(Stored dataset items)
▼

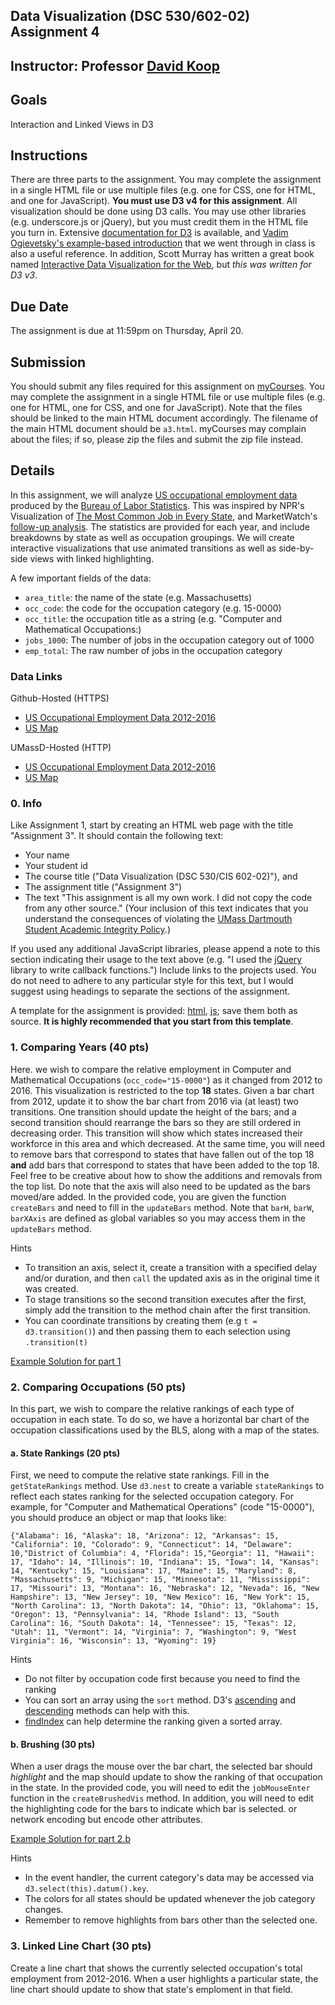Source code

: ## Data Visualization (DSC 530/602-02) Assignment 4

## Instructor: Professor [David Koop](http://www.cis.umassd.edu/~dkoop/)

## Goals
Interaction and Linked Views in D3

## Instructions
There are three parts to the assignment. You may complete the assignment in a single HTML file or use multiple files (e.g. one for CSS, one for HTML, and one for JavaScript). **You must use D3 v4 for this assignment**. All visualization should be done using D3 calls. You may use other libraries (e.g. underscore.js or jQuery), but you must credit them in the HTML file you turn in. Extensive [documentation for D3](https://github.com/mbostock/d3/wiki) is available, and [Vadim Ogievetsky's example-based introduction](https://dakoop.github.io/IntroD3) that we went through in class is also a useful reference. In addition, Scott Murray has written a great book named [Interactive Data Visualization for the Web](http://chimera.labs.oreilly.com/books/1230000000345), but *this was written for D3 v3*.

## Due Date
The assignment is due at 11:59pm on Thursday, April 20.

## Submission
You should submit any files required for this assignment on [myCourses](https://webapps.umassd.edu/myumd/bblearn/?crs=myinstitution). You may complete the assignment in a single HTML file or use multiple files (e.g. one for HTML, one for CSS, and one for JavaScript). Note that the files should be linked to the main HTML document accordingly. The filename of the main HTML document should be `a3.html`. myCourses may complain about the files; if so, please zip the files and submit the zip file instead.

## Details
In this assignment, we will analyze [US occupational employment data](https://www.bls.gov/oes/) produced by the [Bureau of Labor Statistics](https://www.bls.gov/). This was inspired by NPR's Visualization of [The Most Common Job in Every State](http://www.npr.org/sections/money/2015/02/05/382664837/map-the-most-common-job-in-every-state), and MarketWatch's [follow-up analysis](http://www.marketwatch.com/story/no-truck-driver-isnt-the-most-common-job-in-your-state-2015-02-12). The statistics are provided for each year, and include breakdowns by state as well as occupation groupings. We will create interactive visualizations that use animated transitions as well as side-by-side views with linked highlighting.

A few important fields of the data:

- `area_title`: the name of the state (e.g. Massachusetts)
- `occ_code`: the code for the occupation category (e.g. 15-0000)
- `occ_title`: the occupation title as a string (e.g. "Computer and Mathematical Occupations:)
- `jobs_1000`: The number of jobs in the occupation category out of 1000
- `emp_total`: The raw number of jobs in the occupation category

### Data Links

Github-Hosted (HTTPS)

- [US Occupational Employment Data 2012-2016](https://cdn.rawgit.com/dakoop/69d42ee809c9e7985a2ff7ac77720656/raw/6707c376cfcd68a71f59f60c3f4569277f20b7cf/occupations.csv)
- [US Map](https://cdn.rawgit.com/dakoop/69d42ee809c9e7985a2ff7ac77720656/raw/6707c376cfcd68a71f59f60c3f4569277f20b7cf/us-states.json)

UMassD-Hosted (HTTP)

- [US Occupational Employment Data 2012-2016](http://www.cis.umassd.edu/~dkoop/cis468-2017sp/a4/occupations.csv)
- [US Map](http://www.cis.umassd.edu/~dkoop/cis468-2017sp/a4/us-states.json)

### 0. Info
Like Assignment 1, start by creating an HTML web page with the title "Assignment 3". It should contain the following text:

- Your name
- Your student id
- The course title ("Data Visualization (DSC 530/CIS 602-02)"), and
- The assignment title ("Assignment 3")
- The text "This assignment is all my own work. I did not copy the code from any other source." (Your inclusion of this text indicates that you understand the consequences of violating the [UMass Dartmouth Student Academic Integrity Policy](http://www.umassd.edu/studentaffairs/studenthandbook/academicregulationsandprocedures/).)

If you used any additional JavaScript libraries, please append a note to this section indicating their usage to the text above (e.g. "I used the [jQuery](http://jquery.com/) library to write callback functions.") Include links to the projects used. You do not need to adhere to any particular style for this text, but I would suggest using headings to separate the sections of the assignment.

A template for the assignment is provided: [html](http://www.cis.umassd.edu/~dkoop/dsc530-2017sp/a4/a4.html), [js](http://www.cis.umassd.edu/~dkoop/dsc530-2017sp/a4/a4.js); save them both as source. **It is highly recommended that you start from this template**.

### 1. Comparing Years (40 pts)
Here. we wish to compare the relative employment in Computer and Mathematical Occupations (`occ_code="15-0000"`) as it changed from 2012 to 2016. This visualization is restricted to the top **18** states. Given a bar chart from 2012, update it to show the bar chart from 2016 via (at least) two transitions. One transition should update the height of the bars; and a second transition should rearrange the bars so they are still ordered in decreasing order. This transition will show which states increased their workforce in this area and which decreased. At the same time, you will need to remove bars that correspond to states that have fallen out of the top 18 **and** add bars that correspond to states that have been added to the top 18. Feel free to be creative about how to show the additions and removals from the top list. Do note that the axis will also need to be updated as the bars moved/are added. In the provided code, you are given the function `createBars` and need to fill in the `updateBars` method. Note that `barH`, `barW`, `barXAxis` are defined as global variables so you may access them in the `updateBars` method.

Hints

- To transition an axis, select it, create a transition with a specified delay and/or duration, and then `call` the updated axis as in the original time it was created.
- To stage transitions so the second transition executes after the first, simply add the transition to the method chain after the first transition.
- You can coordinate transitions by creating them (e.g `t = d3.transition()`) and then passing them to each selection using `.transition(t)`

[Example Solution for part 1](http://www.cis.umassd.edu/~dkoop/dsc530-2017sp/a4/part1.mp4)

### 2. Comparing Occupations (50 pts)
In this part, we wish to compare the relative rankings of each type of occupation in each state. To do so, we have a horizontal bar chart of the occupation classifications used by the BLS, along with a map of the states.

#### a. State Rankings (20 pts)
First, we need to compute the relative state rankings. Fill in the `getStateRankings` method. Use `d3.nest` to create a variable `stateRankings` to reflect each states ranking for the selected occupation category. For example, for "Computer and Mathematical Operations" (code "15-0000"), you should produce an object or map that looks like:

    {"Alabama": 16, "Alaska": 18, "Arizona": 12, "Arkansas": 15, "California": 10, "Colorado": 9, "Connecticut": 14, "Delaware": 10,"District of Columbia": 4, "Florida": 15,"Georgia": 11, "Hawaii": 17, "Idaho": 14, "Illinois": 10, "Indiana": 15, "Iowa": 14, "Kansas": 14, "Kentucky": 15, "Louisiana": 17, "Maine": 15, "Maryland": 8, "Massachusetts": 9, "Michigan": 15, "Minnesota": 11, "Mississippi": 17, "Missouri": 13, "Montana": 16, "Nebraska": 12, "Nevada": 16, "New Hampshire": 13, "New Jersey": 10, "New Mexico": 16, "New York": 15, "North Carolina": 13, "North Dakota": 14, "Ohio": 13, "Oklahoma": 15, "Oregon": 13, "Pennsylvania": 14, "Rhode Island": 13, "South Carolina": 16, "South Dakota": 14, "Tennessee": 15, "Texas": 12, "Utah": 11, "Vermont": 14, "Virginia": 7, "Washington": 9, "West Virginia": 16, "Wisconsin": 13, "Wyoming": 19}

Hints

- Do not filter by occupation code first because you need to find the ranking
- You can sort an array using the `sort` method. D3's [ascending](https://github.com/d3/d3-array#ascending) and [descending](https://github.com/d3/d3-array#descending) methods can help with this.
- [findIndex](https://developer.mozilla.org/en-US/docs/Web/JavaScript/Reference/Global_Objects/Array/findIndex) can help determine the ranking given a sorted array.

#### b. Brushing (30 pts)

When a user drags the mouse over the bar chart, the selected bar should _highlight_ and the map should update to show the ranking of that occupation in the state. In the provided code, you will need to edit the `jobMouseEnter` function in the `createBrushedVis` method. In addition, you will need to edit the highlighting code for the bars to indicate which bar is selected. or network encoding but encode other attributes.

[Example Solution for part 2.b](http://www.cis.umassd.edu/~dkoop/dsc530-2017sp/a4/part2.mp4)

Hints

- In the event handler, the current category's data may be accessed via `d3.select(this).datum().key`.
- The colors for all states should be updated whenever the job category changes.
- Remember to remove highlights from bars other than the selected one.

### 3. Linked Line Chart (30 pts)
Create a line chart that shows the currently selected occupation's total employment from 2012-2016. When a user highlights a particular state, the line chart should update to show that state's emploment in that field.
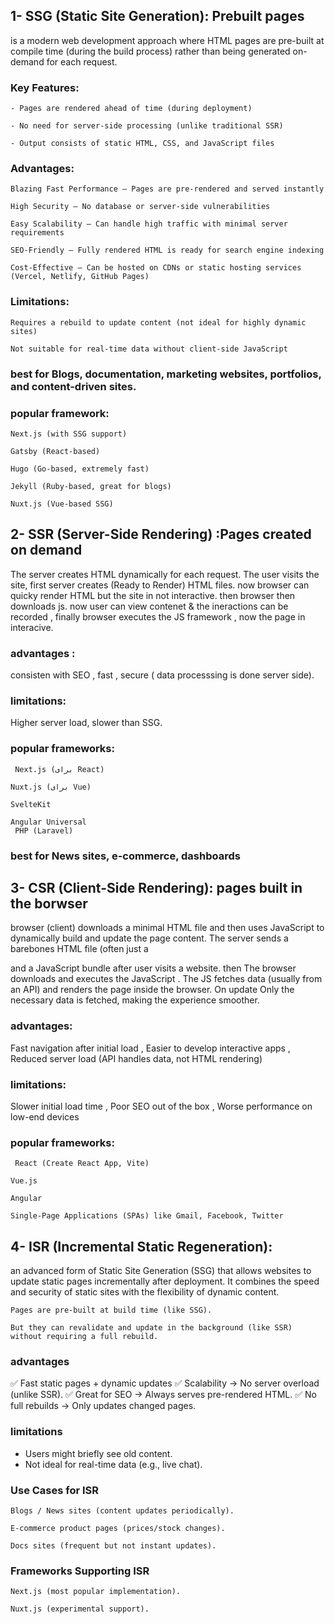 ## 1- SSG (Static Site Generation): Prebuilt pages
 is a modern web development approach where HTML pages are pre-built at compile time (during the build process) rather than being generated on-demand for each request.

### Key Features:

    - Pages are rendered ahead of time (during deployment)

    - No need for server-side processing (unlike traditional SSR)

    - Output consists of static HTML, CSS, and JavaScript files
### Advantages:

    Blazing Fast Performance – Pages are pre-rendered and served instantly

    High Security – No database or server-side vulnerabilities

    Easy Scalability – Can handle high traffic with minimal server requirements

    SEO-Friendly – Fully rendered HTML is ready for search engine indexing

    Cost-Effective – Can be hosted on CDNs or static hosting services (Vercel, Netlify, GitHub Pages)
### Limitations:

    Requires a rebuild to update content (not ideal for highly dynamic sites)

    Not suitable for real-time data without client-side JavaScript
 ### best for  Blogs, documentation, marketing websites, portfolios, and content-driven sites.
### popular framework:
    Next.js (with SSG support)

    Gatsby (React-based)

    Hugo (Go-based, extremely fast)

    Jekyll (Ruby-based, great for blogs)

    Nuxt.js (Vue-based SSG)
## 2- SSR (Server-Side Rendering) :Pages created on demand
The server creates HTML dynamically for each request.
The user visits the site, first server creates (Ready to Render) HTML files. now browser can quicky render HTML but the site in not interactive. then browser then downloads js. now user can view contenet & the ineractions can be recorded , finally browser executes the JS framework , now the page in interacive.

### advantages :
consisten with SEO , fast , secure ( data processsing is done server side).
### limitations:
 Higher server load, slower than SSG.

 ### popular frameworks:
     Next.js (برای React)

    Nuxt.js (برای Vue)

    SvelteKit

    Angular Universal
     PHP (Laravel)
  ### best for  News sites, e-commerce, dashboards
## 3- CSR (Client-Side Rendering): pages built in the borwser
 browser (client) downloads a minimal HTML file and then uses JavaScript to dynamically build and update the page content.
The server sends a barebones HTML file (often just a <div id="root"> and a JavaScript bundle after user visits a website.
then The browser downloads and executes the JavaScript . The JS fetches data (usually from an API) and renders the page inside the browser. On update Only the necessary data is fetched, making the experience smoother.

### advantages:
 Fast navigation after initial load , Easier to develop interactive apps ,  Reduced server load (API handles data, not HTML rendering)
### limitations:
 Slower initial load time ,  Poor SEO out of the box  , Worse performance on low-end devices 
 ### popular frameworks:
     React (Create React App, Vite)

    Vue.js

    Angular

    Single-Page Applications (SPAs) like Gmail, Facebook, Twitter
## 4-  ISR (Incremental Static Regeneration):
an advanced form of Static Site Generation (SSG) that allows websites to update static pages incrementally after deployment. It combines the speed and security of static sites with the flexibility of dynamic content.

    Pages are pre-built at build time (like SSG).

    But they can revalidate and update in the background (like SSR) without requiring a full rebuild.

### advantages
✅ Fast static pages + dynamic updates
✅  Scalability → No server overload (unlike SSR).
✅ Great for SEO → Always serves pre-rendered HTML.
✅ No full rebuilds → Only updates changed pages.
### limitations
- Users might briefly see old content.
- Not ideal for real-time data (e.g., live chat).
### Use Cases for ISR

    Blogs / News sites (content updates periodically).

    E-commerce product pages (prices/stock changes).

    Docs sites (frequent but not instant updates).

### Frameworks Supporting ISR

    Next.js (most popular implementation).

    Nuxt.js (experimental support).
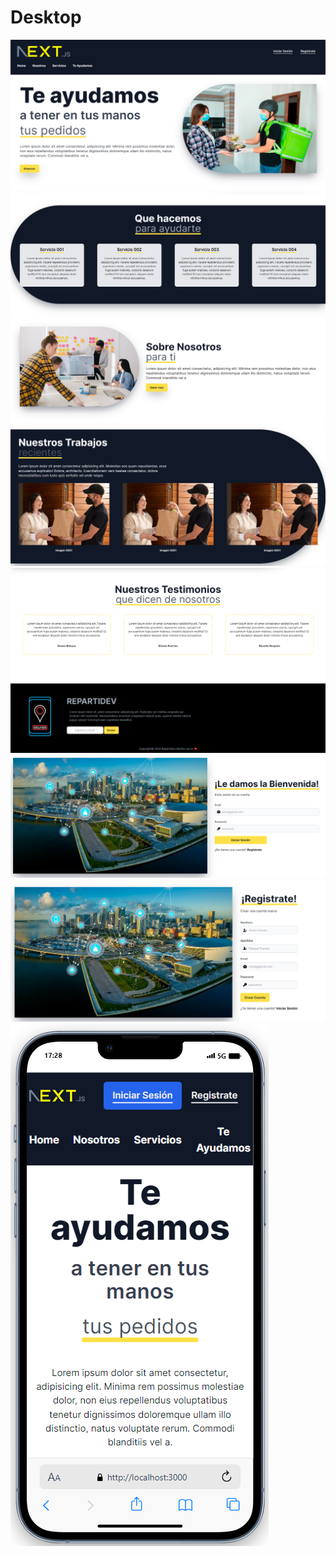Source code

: # Desktop

<img src="./images/001.png">
<img src="./images/002.png">
<img src="./images/003.png">
<img src="./images/004.png">
<img src="./images/005.png">
<img src="./images/006.png">
<img src="./images/008.png">
<img src="./images/009.png">
<img src="./images/007.png">
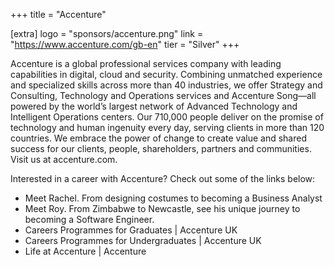 +++
title = "Accenture"

[extra]
logo = "sponsors/accenture.png"
link = "https://www.accenture.com/gb-en"
tier = "Silver"
+++

Accenture is a global professional services company with leading capabilities in digital, cloud and security. Combining unmatched experience and specialized skills across more than 40 industries, we offer Strategy and Consulting, Technology and Operations services and Accenture Song—all powered by the world’s largest network of Advanced Technology and Intelligent Operations centers. Our 710,000 people deliver on the promise of technology and human ingenuity every day, serving clients in more than 120 countries. We embrace the power of change to create value and shared success for our clients, people, shareholders, partners and communities. Visit us at accenture.com.

Interested in a career with Accenture? Check out some of the links below:

- Meet Rachel. From designing costumes to becoming a Business Analyst
- Meet Roy. From Zimbabwe to Newcastle, see his unique journey to becoming a Software Engineer.
- Careers Programmes for Graduates | Accenture UK
- Careers Programmes for Undergraduates | Accenture UK
- Life at Accenture | Accenture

▲

Reproduce exactly, and only, the part of the entries above that runs from the line with "- Not ideal" to the last line, both included. Pictures stay out.

- Not ideal for real-time data (e.g., live chat).
### Use Cases for ISR

    Blogs / News sites (content updates periodically).

    E-commerce product pages (prices/stock changes).

    Docs sites (frequent but not instant updates).

### Frameworks Supporting ISR

    Next.js (most popular implementation).

    Nuxt.js (experimental support).
Source code

: # Desktop

<img src="./images/001.png">
<img src="./images/002.png">
<img src="./images/003.png">
<img src="./images/004.png">
<img src="./images/005.png">
<img src="./images/006.png">
<img src="./images/008.png">
<img src="./images/009.png">
<img src="./images/007.png">
 +++
title = "Accenture"

[extra]
logo = "sponsors/accenture.png"
link = "https://www.accenture.com/gb-en"
tier = "Silver"
+++

Accenture is a global professional services company with leading capabilities in digital, cloud and security. Combining unmatched experience and specialized skills across more than 40 industries, we offer Strategy and Consulting, Technology and Operations services and Accenture Song—all powered by the world’s largest network of Advanced Technology and Intelligent Operations centers. Our 710,000 people deliver on the promise of technology and human ingenuity every day, serving clients in more than 120 countries. We embrace the power of change to create value and shared success for our clients, people, shareholders, partners and communities. Visit us at accenture.com.

Interested in a career with Accenture? Check out some of the links below:

- Meet Rachel. From designing costumes to becoming a Business Analyst
- Meet Roy. From Zimbabwe to Newcastle, see his unique journey to becoming a Software Engineer.
- Careers Programmes for Graduates | Accenture UK
- Careers Programmes for Undergraduates | Accenture UK
- Life at Accenture | Accenture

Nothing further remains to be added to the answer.